The paradox reveals the salt water mechanism at the population level. The economy grows. Incomes rise. Consumption expands. And reported happiness flatlines because the thirst resets with every raise, every purchase, every achievement. The glass is always full of salt water. The cells are always dehydrated.
The Self-Canceling Economy#
The economist Tibor Scitovsky, in his 1976 book The Joyless Economy, offered an explanation. He distinguished between comfort and stimulation. Comfort, he argued, comes from meeting needs and reducing discomfort. It has diminishing returns—once you are warm and fed and housed, additional comfort provides little benefit. Stimulation, by contrast, comes from novelty, challenge, learning, and connection. It does not diminish with repetition, because each new experience engages the brain differently.
The problem, Scitovsky observed, is that industrial economies are optimized for producing comfort, not stimulation. They generate endless variations of the same products, marketed as novel but delivering the same limited dopamine hit. They create jobs that provide income but not engagement. They measure success in units of comfort—square feet of housing, horsepower of vehicles, gigabytes of storage—while ignoring that stimulation is what humans actually need.

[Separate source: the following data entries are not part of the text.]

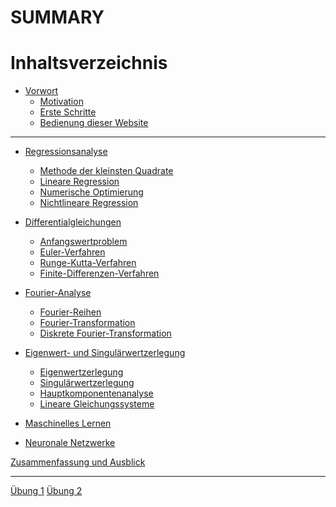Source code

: # SUMMARY

# Inhaltsverzeichnis

- [Vorwort](00-preface.md)
    - [Motivation](00-preface/01-motivation.md)
    - [Erste Schritte](00-preface/02-getting_started.md)
    - [Bedienung dieser Website](00-preface/03-mdbook_usage.md)

---

- [Regressionsanalyse](01-regression.md)
    - [Methode der kleinsten Quadrate](01-regression/01-least_squares.md)
    - [Lineare Regression](01-regression/02-linear_regression.md)
    - [Numerische Optimierung](01-regression/03-numerical_optimisation.md)
    - [Nichtlineare Regression](01-regression/04-nonlinear_regression.md)

- [Differentialgleichungen](02-differential_equations.md)
    - [Anfangswertproblem](02-differential_equations/01-initial_value_problem.md)
    - [Euler-Verfahren](02-differential_equations/02-euler_method.md)
    - [Runge-Kutta-Verfahren](02-differential_equations/03-runge_kutta.md)
    - [Finite-Differenzen-Verfahren](02-differential_equations/04-finite_differences.md)

- [Fourier-Analyse](03-fourier_analysis.md)
    - [Fourier-Reihen](03-fourier_analysis/01-fourier_series.md)
    - [Fourier-Transformation](03-fourier_analysis/02-fourier_transform.md)
    - [Diskrete Fourier-Transformation](03-fourier_analysis/03-discrete_fourier_transform.md)

- [Eigenwert- und Singulärwertzerlegung](04-evd_and_svd.md)
    - [Eigenwertzerlegung](04-evd_and_svd/01-eigenvalue_decomposition.md)
    - [Singulärwertzerlegung](04-evd_and_svd/02-singular_value_decomposition.md)
    - [Hauptkomponentenanalyse](04-evd_and_svd/03-principal_component_analysis.md)
    - [Lineare Gleichungssysteme](04-evd_and_svd/04-linear_equations.md)


- [Maschinelles Lernen](05-machine_learning.md)

- [Neuronale Netzwerke](06-neural_networks.md)

[Zusammenfassung und Ausblick]()

---

[Übung 1]()
[Übung 2]()
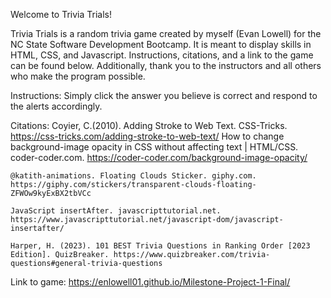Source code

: Welcome to Trivia Trials!

Trivia Trials is a random trivia game created by myself (Evan Lowell) for the NC State Software Development Bootcamp. It is meant to display skills in HTML, CSS, and Javascript. Instructions, citations, and a link to the game can be found below. Additionally, thank you to the instructors and all others who make the program possible.

Instructions: 
	Simply click the answer you believe is correct and respond to the alerts accordingly.

Citations:
	Coyier, C.(2010). Adding Stroke to Web Text. CSS-Tricks. https://css-tricks.com/adding-stroke-to-web-text/
	How to change background-image opacity in CSS without affecting text | HTML/CSS. coder-coder.com. https://coder-coder.com/background-image-opacity/
	
	@katith-animations. Floating Clouds Sticker. giphy.com. https://giphy.com/stickers/transparent-clouds-floating-ZFWOw9kyExBX2tbVCc
	
	JavaScript insertAfter. javascripttutorial.net. https://www.javascripttutorial.net/javascript-dom/javascript-insertafter/
	
	Harper, H. (2023). 101 BEST Trivia Questions in Ranking Order [2023 Edition]. QuizBreaker. https://www.quizbreaker.com/trivia-questions#general-trivia-questions
	
Link to game: https://enlowell01.github.io/Milestone-Project-1-Final/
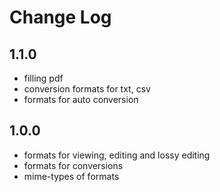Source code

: # Change Log

## 1.1.0
- filling pdf
- conversion formats for txt, csv
- formats for auto conversion

## 1.0.0
- formats for viewing, editing and lossy editing
- formats for conversions
- mime-types of formats
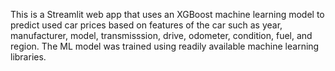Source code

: This is a Streamlit web app that uses an XGBoost machine learning model to predict used car prices based on features of the car such as year, manufacturer, model, transmisssion, drive, odometer, condition, fuel, and region. The ML model was trained using readily available machine learning libraries.
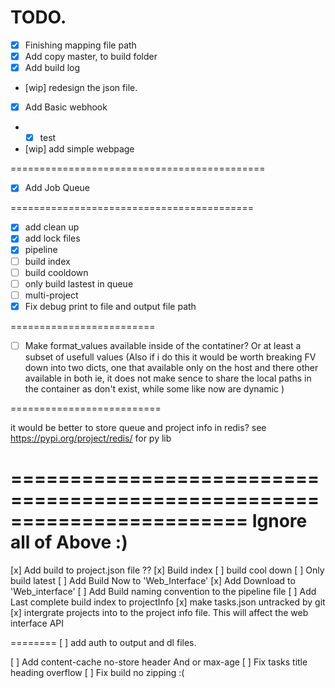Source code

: # TODO.

- [x] Finishing mapping file path
- [x] Add copy master, to build folder
- [x] Add build log
- [wip] redesign the json file.

- [x] Add Basic webhook
- - [x] test 
- [wip] add simple webpage

============================================

- [x] Add Job Queue

==========================================
- [x] add clean up
- [x] add lock files
- [x] pipeline
- [ ] build index
- [ ] build cooldown
- [ ] only build lastest in queue
- [ ] multi-project
- [x] Fix debug print to file and output file path 

=========================

- [ ] Make format_values available inside of the contatiner?
      Or at least a subset of usefull values
      (Also if i do this it would be worth breaking FV down into two dicts,
       one that available only on the host and there other available in both
       ie, it does not make sence to share the local paths in the container
       as don't exist, while some like now are dynamic )

==========================

it would be better to store queue and project info in redis?
see https://pypi.org/project/redis/ for py lib

========================================================================
Ignore all of Above :)
========================================================================

[x] Add build to project.json file  ??
[x] Build index
[ ] build cool down
[ ] Only build latest
[ ] Add Build Now to 'Web_Interface'
[x] Add Download to 'Web_interface'
[ ] Add Build naming convention to the pipeline file
[ ] Add Last complete build index to projectInfo 
[x] make tasks.json untracked by git 
[x] intergrate projects into to the project info file.
    This will affect the web interface API  
    
========
[ ] add auth to output and dl files.

[ ] Add content-cache no-store header 
    And or max-age
[ ] Fix tasks title heading overflow
[ ] Fix build no zipping :(
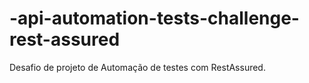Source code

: # -api-automation-tests-challenge-rest-assured
Desafio de projeto de Automação de testes com RestAssured.
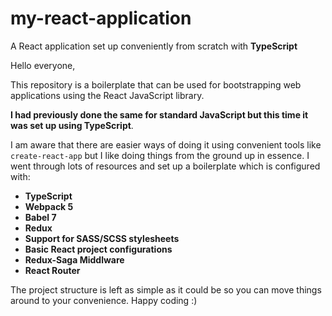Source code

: # my-react-application

A React application set up conveniently from scratch with <strong>TypeScript</strong>

Hello everyone,

This repository is a boilerplate that can be used for bootstrapping web applications using the React JavaScript library.

<strong>I had previously done the same for standard JavaScript but this time it was set up using TypeScript</strong>.

I am aware that there are easier ways of doing it using convenient tools like `create-react-app` but I like doing things from the ground up in essence. I went through lots of resources and set up a boilerplate which is configured with:

* <strong>TypeScript</strong>
* <strong>Webpack 5</strong>
* <strong>Babel 7</strong>
* <strong>Redux</strong>
* <strong>Support for SASS/SCSS stylesheets</strong>
* <strong>Basic React project configurations</strong>
* <strong>Redux-Saga Middlware</strong>
* <strong>React Router</strong>

The project structure is left as simple as it could be so you can move things around to your convenience. Happy coding :)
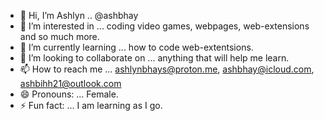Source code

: - 👋 Hi, I’m Ashlyn .. @ashbhay
- 👀 I’m interested in ...  coding video games, webpages, web-extensions and so much more.
- 🌱 I’m currently learning ... how to code web-extentsions.
- 💞️ I’m looking to collaborate on ... anything that will help me learn.
- 📫 How to reach me ... ashlynbhays@proton.me, ashbhay@icloud.com, ashbihh21@outlook.com
- 😄 Pronouns: ... Female.
- ⚡ Fun fact: ... I am learning as I go. 

<!---
ashbhay/ashbhay is a ✨ special ✨ repository because its `README.md` (this file) appears on your GitHub profile.
You can click the Preview link to take a look at your changes.
--->
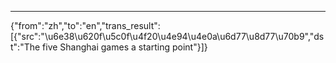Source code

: ---
{"from":"zh","to":"en","trans_result":[{"src":"\u6e38\u620f\u5c0f\u4f20\u4e94\u4e0a\u6d77\u8d77\u70b9","dst":"The five Shanghai games a starting point"}]}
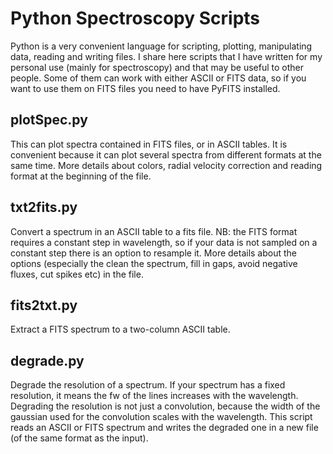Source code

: Python Spectroscopy Scripts
===========================


Python is a very convenient language for scripting, plotting, manipulating data, reading and writing files. I share here scripts that I have written for my personal use (mainly for spectroscopy) and that may be useful to other people. Some of them can work with either ASCII or FITS data, so if you want to use them on FITS files you need to have PyFITS installed.

plotSpec.py
-----------
This can plot spectra contained in FITS files, or in ASCII tables. It is convenient because it can plot several spectra from different formats at the same time. More details about colors, radial velocity correction and reading format at the beginning of the file.

txt2fits.py
-----------
Convert a spectrum in an ASCII table to a fits file. NB: the FITS format requires a constant step in wavelength, so if your data is not sampled on a constant step there is an option to resample it. More details about the options (especially the clean the spectrum, fill in gaps, avoid negative fluxes, cut spikes etc) in the file.

fits2txt.py
-----------
Extract a FITS spectrum to a two-column ASCII table.

degrade.py
----------
Degrade the resolution of a spectrum. If your spectrum has a fixed resolution, it means the fw of the lines increases with the wavelength. Degrading the resolution is not just a convolution, because the width of the gaussian used for the convolution scales with the wavelength. This script reads an ASCII or FITS spectrum and writes the degraded one in a new file (of the same format as the input).
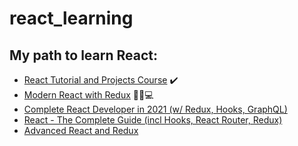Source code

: # react_learning

## My path to learn React:

* [React Tutorial and Projects Course](https://www.udemy.com/course/react-tutorial-and-projects-course/)  ✔️
* [Modern React with Redux](https://www.udemy.com/course/react-redux/) 🏃‍♂️💻
* [Complete React Developer in 2021 (w/ Redux, Hooks, GraphQL)](https://www.udemy.com/course/complete-react-developer-zero-to-mastery/)
* [React - The Complete Guide (incl Hooks, React Router, Redux)](https://www.udemy.com/course/react-the-complete-guide-incl-redux/)
* [Advanced React and Redux](https://www.udemy.com/course/react-redux-tutorial/)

The result is a population that has never been more comfortable and never been more bored, anxious, and depressed. The salt water quenches the surface thirst while deepening the cellular one.
The Hidden Cost of Output#
The Ford worker who bought his Model T participated in a system that consumed him twice. First, it consumed his labor, reducing his work to a single repetitive motion that engaged none of his cognitive or creative capacity. Second, it consumed his wages, returning them to the company in exchange for a product that promised satisfaction and delivered only temporary relief.
The system was designed for throughput, not for human flourishing. It counted the cars produced and the wages paid. It did not count the atrophy of skills, the erosion of community, the quiet despair of men who spent their lives installing bolts. Those costs were externalized, pushed outside the accounting framework, made invisible by the meter stick itself.
And that invisibility was the point. A meter stick that counted everything would reveal the true cost of progress. A meter stick that counts only what can be sold allows the cost to disappear. The thirst becomes a feature, not a bug. It drives consumption. It drives growth. It drives the very economy that claims to serve us while slowly consuming us from within.